What I have for you is a two-part series on how I used XGBoost for creating a generic time series ML model that forecasts SP500 financial stocks. This is not a formal process that you should follow in future projects, nor a complex ML model. This is purely my first attempt at creating a time series ML model with XGBoost and not putting much thought into the feature selection and engineering. My goal was to get a working model, independent of quality.
The code for the model itself is shown in part two of the series. This first part focuses on sourcing the data.
Sourcing the data
Sourcing the data is as much if not more important than building the model itself. The old adage “garbage in garbage out” rings true in any data-related work, even more so in ML.
I used the pandas-datareader library to download the historical stocks data. It already includes an interface to download historical stocks data from Yahoo, so it saved me the trouble of finding a Web API. The lines
from pandas_datareader import data as web
msft_stocks = web.DataReader('MSFT', 'yahoo', '2017-01-01', '2022-03-31')
are all you need to get Microsoft stocks between January 1st 2017 and March 31st 2022.
The script I wrote to download the history for all tickers is slightly more involved. The keyword here is slightly, because the script doesn’t do much more than run that second line of code inside a loop of tickers.
The extra bits are to handle issues downloading the data, storing the data locally, and combining all the stocks data into a single dataframe and CSV export. Oh, and I also included a Daily Return % column that calculates the percentage of growth for the Adj Close value on a daily basis. You can argue this last part is already feature engineering as it will be a useful feature to build the timeseries model: a feature that pertains to data changes over time.
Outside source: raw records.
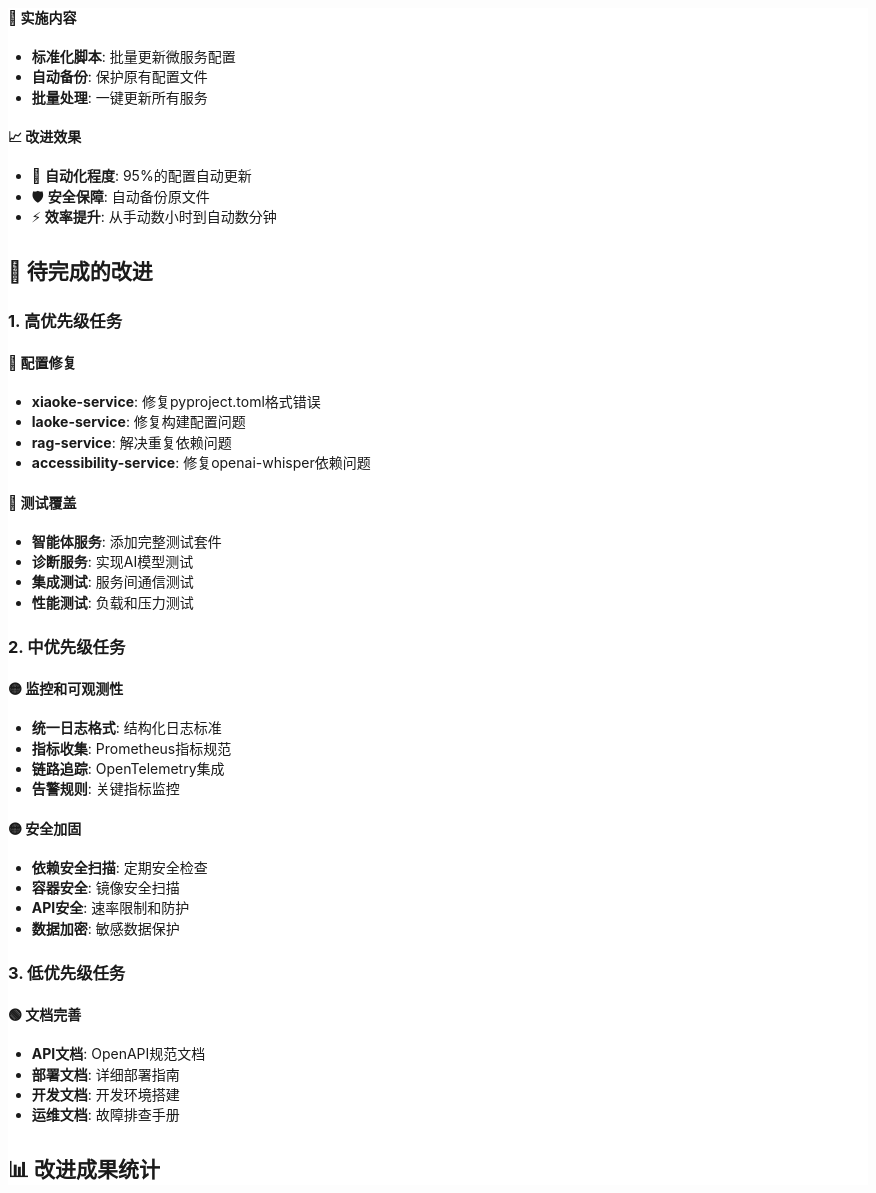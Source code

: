 #### 🔧 实施内容
- **标准化脚本**: 批量更新微服务配置
- **自动备份**: 保护原有配置文件
- **批量处理**: 一键更新所有服务

#### 📈 改进效果
- 🤖 **自动化程度**: 95%的配置自动更新
- 🛡️ **安全保障**: 自动备份原文件
- ⚡ **效率提升**: 从手动数小时到自动数分钟

## 🚧 待完成的改进

### 1. 高优先级任务

#### 🔴 配置修复
- **xiaoke-service**: 修复pyproject.toml格式错误
- **laoke-service**: 修复构建配置问题
- **rag-service**: 解决重复依赖问题
- **accessibility-service**: 修复openai-whisper依赖问题

#### 🔴 测试覆盖
- **智能体服务**: 添加完整测试套件
- **诊断服务**: 实现AI模型测试
- **集成测试**: 服务间通信测试
- **性能测试**: 负载和压力测试

### 2. 中优先级任务

#### 🟡 监控和可观测性
- **统一日志格式**: 结构化日志标准
- **指标收集**: Prometheus指标规范
- **链路追踪**: OpenTelemetry集成
- **告警规则**: 关键指标监控

#### 🟡 安全加固
- **依赖安全扫描**: 定期安全检查
- **容器安全**: 镜像安全扫描
- **API安全**: 速率限制和防护
- **数据加密**: 敏感数据保护

### 3. 低优先级任务

#### 🟢 文档完善
- **API文档**: OpenAPI规范文档
- **部署文档**: 详细部署指南
- **开发文档**: 开发环境搭建
- **运维文档**: 故障排查手册

## 📊 改进成果统计
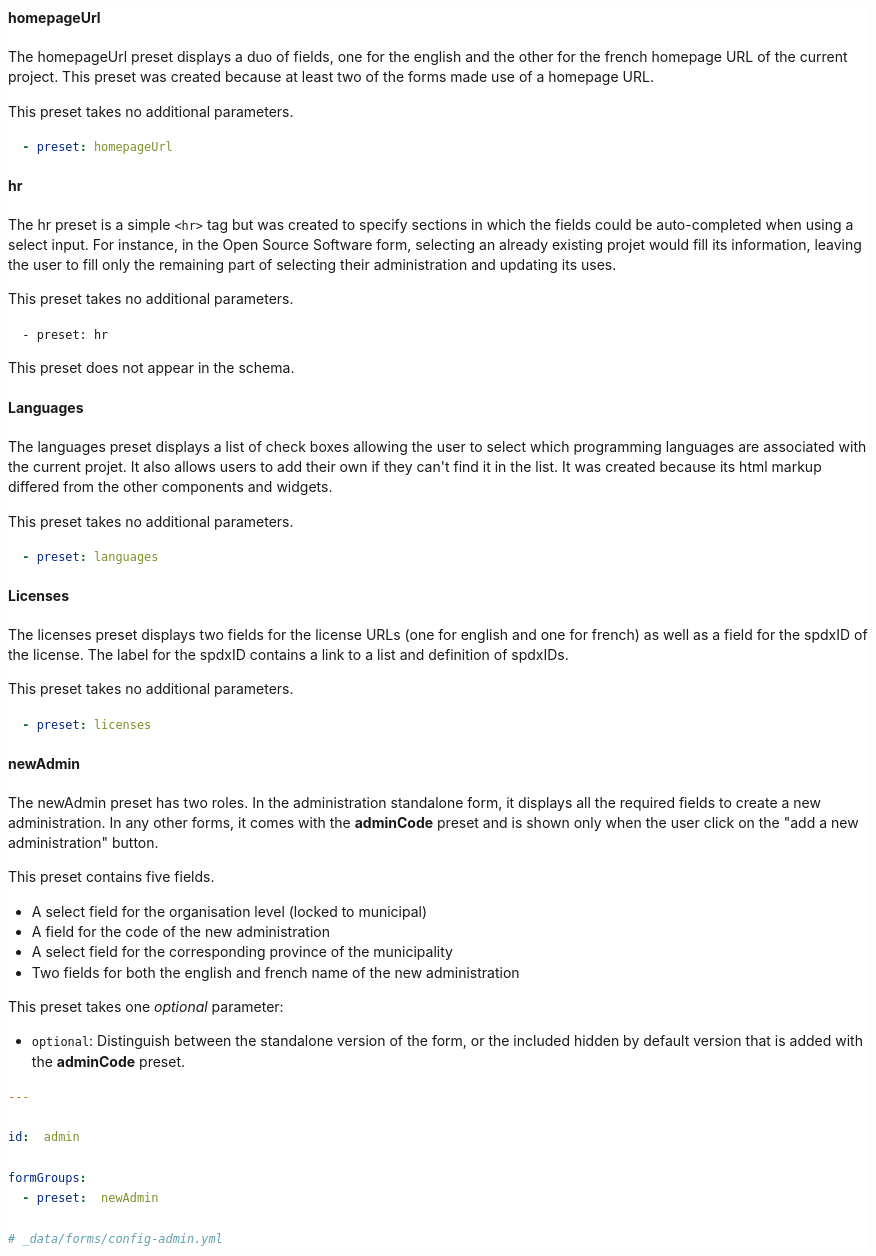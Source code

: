 #### homepageUrl
The homepageUrl preset displays a duo of fields, one for the english and the other for the french homepage URL of the current project. This preset was created because at least two of the forms made use of a homepage URL.

This preset takes no additional parameters.
```yaml
  - preset: homepageUrl
```

#### hr
The hr preset is a simple `<hr>` tag but was created to specify sections in which the fields could be auto-completed when using a select input. For instance, in the Open Source Software form, selecting an already existing projet would fill its information, leaving the user to fill only the remaining part of selecting their administration and updating its uses.

This preset takes no additional parameters.
```
  - preset: hr
```

This preset does not appear in the schema.

#### Languages
The languages preset displays a list of check boxes allowing the user to select which programming languages are associated with the current projet. It also allows users to add their own if they can't find it in the list. It was created because its html markup differed from the other components and widgets.

This preset takes no additional parameters.
```yaml
  - preset: languages
```

#### Licenses
The licenses preset displays two fields for the license URLs (one for english and one for french) as well as a field for the spdxID of the license. The label for the spdxID contains a link to a list and definition of spdxIDs.

This preset takes no additional parameters.
```yaml
  - preset: licenses
```

#### newAdmin
The newAdmin preset has two roles. In the administration standalone form, it displays all the required fields to create a new administration. In any other forms, it comes with the **adminCode** preset and is shown only when the user click on the "add a new administration" button.

This preset contains five fields.
 - A select field for the organisation level (locked to municipal)
 - A field for the code of the new administration
 - A select field for the corresponding province of the municipality
 - Two fields for both the english and french name of the new administration

This preset takes one *optional* parameter:
 - `optional`: Distinguish between the standalone version of the form, or the included hidden by default version that is added with the **adminCode** preset.
```yaml
---

id:  admin

formGroups:
  - preset:  newAdmin

# _data/forms/config-admin.yml
```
Data-wise, each stock’s data includes the following:
- Date: of the stock values, there is one line per day
- High: highest value for the day
- Low: lowest value for the day
- Open: opening value for the day
- Close: closing value for the day
- Volume: number of transactions on that date
- Adj Close: or adjusted close, “is the closing price after adjustments for all applicable splits and dividend distributions”
Now please take a look at the code gists below.
The first gist shows how to download the history for each stock. This is the loop I mentioned before. Note how I add an extra column with the ticker symbol to differentiate the data once everything is appended into a single CSV.
The second gist shows how to consolidate the individual CSVs. They are read sequentially, and the Daily Return % is calculated for each file. The resulting dataframes are stored in a list and a final dataframe is created from this list — simple because the columns’ order and data types are common across all the dataframes.
And that’s all for sourcing the data. It was quick, but I wanted to separate this from the actual model building to start the second part with a pd.read_csv call right away :)